# Dog Walks in Their Feces



## burowyako (Nov 6, 2009)

My wife and I own a Llewellin Setter that is just over a year old. He has been house-trained and learns very quickly. 

My wife and I both work and have to leave him during the day for about eight hours. We have a very nice and fairly large dog run in the backyard that we lock him in while we are away. Without fail, we come home from work and our dog has obviously had to relieve himself while we were out. The issue is that he has no problem walking in his own feces and getting it between his paws. He literally paces so much in the dog run that there isn't anything to shovel when we get home because it's all spread so thin in the dog run.

We love our dog to death but it isn't fun coming home and being nothing but frustrated. We obviously want to let him into the house but we can't do so until we clean out his paws and sometimes give him a bath. It isn't fun cleaning dog feces out of his paws every night.

Does anyone have any recommendations for us? I am willing to try anything. I came home to my wife crying tonight because she had a rough day at work and the dog issue topped it off. Something needs to be done and I'm hoping someone can help. Thank you for your time!


----------



## wvasko (Dec 15, 2007)

burowyako said:


> My wife and I own a Llewellin Setter that is just over a year old. He has been house-trained and learns very quickly.
> 
> My wife and I both work and have to leave him during the day for about eight hours. We have a very nice and fairly large dog run in the backyard that we lock him in while we are away. Without fail, we come home from work and our dog has obviously had to relieve himself while we were out. The issue is that he has no problem walking in his own feces and getting it between his paws. He literally paces so much in the dog run that there isn't anything to shovel when we get home because it's all spread so thin in the dog run.
> 
> ...


What are you feeding, If it's something like Purina chow or pedigree etc your dog may have a lot more stools than other foods. Iam's adult food or Iam's Eukanuba will cut down on and possibly make harder feces. I'm sure other people will chime in here. How often do you feed per day. I would drop to one time a day feeding to be done as soon as you get home from work as that gives him balance of day and all night to dump. It would help if you could have somebody do a kennel check during day. 

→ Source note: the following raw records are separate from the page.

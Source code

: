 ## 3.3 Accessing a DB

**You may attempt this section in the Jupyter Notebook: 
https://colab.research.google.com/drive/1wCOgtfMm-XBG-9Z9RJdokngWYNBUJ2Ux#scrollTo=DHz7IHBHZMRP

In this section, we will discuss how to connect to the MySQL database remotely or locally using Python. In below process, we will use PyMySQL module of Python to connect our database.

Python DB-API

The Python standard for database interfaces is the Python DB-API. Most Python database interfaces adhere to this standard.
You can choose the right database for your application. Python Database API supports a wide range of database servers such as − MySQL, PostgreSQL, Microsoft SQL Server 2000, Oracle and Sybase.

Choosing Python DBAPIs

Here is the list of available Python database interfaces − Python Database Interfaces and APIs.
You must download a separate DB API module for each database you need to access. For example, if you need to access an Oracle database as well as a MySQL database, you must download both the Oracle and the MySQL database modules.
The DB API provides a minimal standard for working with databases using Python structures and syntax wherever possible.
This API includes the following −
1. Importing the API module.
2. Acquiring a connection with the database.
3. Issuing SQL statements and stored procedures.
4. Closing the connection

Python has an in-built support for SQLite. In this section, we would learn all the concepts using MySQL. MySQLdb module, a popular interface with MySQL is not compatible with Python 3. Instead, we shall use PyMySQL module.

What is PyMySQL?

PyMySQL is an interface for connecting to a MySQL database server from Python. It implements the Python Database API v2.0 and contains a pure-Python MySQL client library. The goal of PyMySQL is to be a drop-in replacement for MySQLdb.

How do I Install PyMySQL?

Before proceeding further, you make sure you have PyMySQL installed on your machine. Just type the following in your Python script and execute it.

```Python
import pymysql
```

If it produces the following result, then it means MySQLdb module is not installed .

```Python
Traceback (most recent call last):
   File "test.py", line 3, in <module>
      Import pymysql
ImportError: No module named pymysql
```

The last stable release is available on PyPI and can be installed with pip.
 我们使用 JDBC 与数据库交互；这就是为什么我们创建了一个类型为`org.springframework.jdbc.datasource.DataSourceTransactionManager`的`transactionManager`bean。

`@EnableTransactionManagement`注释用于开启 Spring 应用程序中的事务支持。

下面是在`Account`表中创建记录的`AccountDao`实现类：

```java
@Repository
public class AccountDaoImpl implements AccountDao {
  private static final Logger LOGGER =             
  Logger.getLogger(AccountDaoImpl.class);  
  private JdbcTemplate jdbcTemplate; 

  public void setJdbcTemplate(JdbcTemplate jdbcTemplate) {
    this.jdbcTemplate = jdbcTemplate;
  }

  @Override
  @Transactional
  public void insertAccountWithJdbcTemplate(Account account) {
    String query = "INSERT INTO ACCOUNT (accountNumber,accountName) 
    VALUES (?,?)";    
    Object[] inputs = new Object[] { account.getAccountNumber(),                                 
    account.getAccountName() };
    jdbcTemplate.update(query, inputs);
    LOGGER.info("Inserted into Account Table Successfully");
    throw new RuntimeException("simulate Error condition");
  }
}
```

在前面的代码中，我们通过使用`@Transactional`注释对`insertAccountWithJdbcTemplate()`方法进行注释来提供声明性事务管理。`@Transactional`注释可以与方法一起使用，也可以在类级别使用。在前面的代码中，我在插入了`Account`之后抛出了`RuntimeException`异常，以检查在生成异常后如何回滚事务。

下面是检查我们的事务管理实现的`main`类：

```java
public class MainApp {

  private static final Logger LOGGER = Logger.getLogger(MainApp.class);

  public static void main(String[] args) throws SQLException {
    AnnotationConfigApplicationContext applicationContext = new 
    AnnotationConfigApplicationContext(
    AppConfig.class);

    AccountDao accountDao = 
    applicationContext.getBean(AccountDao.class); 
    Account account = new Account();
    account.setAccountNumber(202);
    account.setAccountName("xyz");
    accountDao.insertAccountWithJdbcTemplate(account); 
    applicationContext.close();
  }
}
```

This is not gonna solve your problem just may make it easier for housekeeping. There are some dogs that live their whole lives that never step on feces and other dogs that are labeled kennel pigs because they just don't care. None of above may help but it will give you a possible start or something to think about.


----------



## Alex927 (Nov 2, 2009)

I could be wrong but I'm thinking that crate training might be your only solution.


----------



## Labsnothers (Oct 10, 2009)

Big fan of crating here too, but hate to see a dog shut up more than 4-5 hours. If neither of you could make it back to give him a break, see if a neighbor or professional dog walker could. Doggy day care would solve the whole problem. 

I don't like to see a dog left outside in all kinds of weather either. 

I have fed both Purina and Iams and Pro Plan. They do produce smaller, firmer stools, but I doubt they or a more expensive food would solve the problem. Likely you are already feeding a better food.


----------